IPEC hosts critical meetings on agricultural insurance for smallholder farmers

The International Finance Corporation (IFC) and the Financial Sector Deepening (FSD) Africa representatives were in Zimbabwe early this week for separate meetings with stakeholders to discuss plans to roll out agricultural insurance, targeting smallholder farmers as a way of building their resilience against climate-related risks.

Zimbabwe is prone to frequent drought (El Niño) and excessive rains (La Niña) events, often significantly impacting food security and livelihoods for smallholder farmers.

In response to these climate-related risks, the Insurance and Pensions Commission (IPEC) and IFC – an arm of the World Bank, signed an agreement in 2022, to develop agricultural index-based insurance to protect smallholder farmers from climate-related crop losses in Zimbabwe.

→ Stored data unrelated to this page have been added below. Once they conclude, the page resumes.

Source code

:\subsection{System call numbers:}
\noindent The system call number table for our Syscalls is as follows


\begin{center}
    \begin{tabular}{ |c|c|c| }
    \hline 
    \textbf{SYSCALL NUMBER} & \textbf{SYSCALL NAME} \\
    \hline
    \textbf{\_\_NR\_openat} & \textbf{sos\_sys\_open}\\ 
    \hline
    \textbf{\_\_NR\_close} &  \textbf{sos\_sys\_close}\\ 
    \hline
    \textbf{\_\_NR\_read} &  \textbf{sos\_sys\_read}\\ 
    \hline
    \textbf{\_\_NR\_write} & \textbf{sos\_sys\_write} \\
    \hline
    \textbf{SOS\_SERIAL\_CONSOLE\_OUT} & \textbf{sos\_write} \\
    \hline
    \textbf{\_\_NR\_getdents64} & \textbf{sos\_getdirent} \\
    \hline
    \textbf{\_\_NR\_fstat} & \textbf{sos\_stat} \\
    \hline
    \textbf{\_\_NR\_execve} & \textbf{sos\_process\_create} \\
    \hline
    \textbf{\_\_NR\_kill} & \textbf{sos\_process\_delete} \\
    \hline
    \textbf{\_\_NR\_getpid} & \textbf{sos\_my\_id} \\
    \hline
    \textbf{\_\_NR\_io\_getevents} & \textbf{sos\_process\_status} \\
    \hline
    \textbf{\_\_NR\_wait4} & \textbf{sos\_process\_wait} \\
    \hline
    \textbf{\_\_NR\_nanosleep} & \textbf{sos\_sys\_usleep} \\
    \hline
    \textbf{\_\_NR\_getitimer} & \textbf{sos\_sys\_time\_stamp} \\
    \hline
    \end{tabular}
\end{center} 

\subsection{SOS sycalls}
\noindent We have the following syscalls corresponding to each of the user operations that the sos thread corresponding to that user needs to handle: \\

IPEC also subscribed to the Nairobi Declaration on Sustainable Insurance in 2022. The declaration is a commitment by African insurance industry leaders to support the achievement of the United Nations Sustainable Development Goals (SDGs).

On Monday 08 April, the IFC presented findings of its market assessments to stakeholders made up of representatives from the Ministry of Finance, Economic Development and Investment Promotion, IPEC, and the insurance sector. You can access the findings here.

Speaking at the presentation of the market assessment workshop in Harare on Monday, IPEC Commissioner, Dr Grace Muradzikwa said IFC’s market assessment findings would help paint a picture of the obtaining situation.

Dr Muradzikwa

“Given that the Commission`s mandate includes the development of the insurance and pensions industry, our presence here today demonstrates our commitment to promoting the development of the insurance industry, particularly with a special focus on the financially excluded,” said Dr Muradzikwa.

In his remarks, IFC Country Officer for Zimbabwe, Mr Vasco Nunes said Zimbabwe’s agricultural sector has a lot of potential.

“But it’s highly exposed to climate events even before what we call climate change. This part of the continent is prone to very extreme events of drought and cyclones. This is a timely moment to highlight the need for this kind of tool,” said Mr Nunes.

Mr Nunes

IFC Financial Institutions Group Advisory/Upstream Manager for East and Southern Africa, Ms Paula Felipe added IFC is committed to improving smallholder farmers’ and SMEs’ access to the markets, tools, and financing they need to thrive.

“The collaboration between IFC and IPEC is one example of how IFC collaborates with various industry stakeholders, including regulators, to develop an enabling environment for climate insurance and finance,” she said.

Meanwhile, speaking at FSD Africa’s meeting with representatives from the Ministry of Finance, Economic Development and Investment Promotion, Ministry of Lands, Agriculture, Fisheries and Rural Development, Ministry of Environment, Climate and Wildlife, and IPEC, FSD Africa Director of Risk and Resilience, Mr Kelvin Massingham said there is need to explore innovative insurance solutions to mitigate the impact of climate change-related risks.

“We want to see how we can get the private insurance industry in Zimbabwe to offer more solutions. We are working together with all these stakeholders to see what we can design to really scale up insurance for agricultural risks in Zimbabwe.”

Mr Massingham

Speaking at the same event, Environment, Climate, and Wildlife Permanent Secretary, Professor Prosper Matondi said the experience of Cyclone Idai in 2019 demonstrated the impact of climate change.

“The event was so unkind that it killed our people, it destroyed our infrastructure, system, and natural heritage, he said.

“So, these are the matters that relate to the question around, what form of insurance would you provide in that particular context where there is systematic, large scale, and intense damage over a period of time? As we engage in the nitty-grities of the costs, the qualitatives of it, what does it really mean for a person that is impacted by climate change?”

Prof Matondi

Mr Clemence Taderera Bwenje, Chief Director, Strategic Planning & Business Development in the Ministry of Lands, Agriculture, Fisheries, Water and Rural Development said Government is targeting integrating smallholder farmers into the insurance system.

“Insurance will be treated as an input and making premiums affordable is an urgent intervention required,” he said.

He said the Ministry had piloted the Area Yield Index Insurance during the 2021/22 season in Rushinga and Mwenezi where about 32, 000 maize farmers were enrolled.

He said the total sum insured was US$1, 162, 408 with a premium amount of US$120, 000 and the payout amount was about US$124, 000.

Mr Bwenje

In an earlier meeting with FSD Africa, the insurance industry expressed its interest and readiness to insure smallholder farmers but called on government to subsidise the smallholder farmers’ premiums.

Mr Massingham said FSD Africa will assist Zimbabwe by mobilising supplementary premiums to subside smallholder farmers.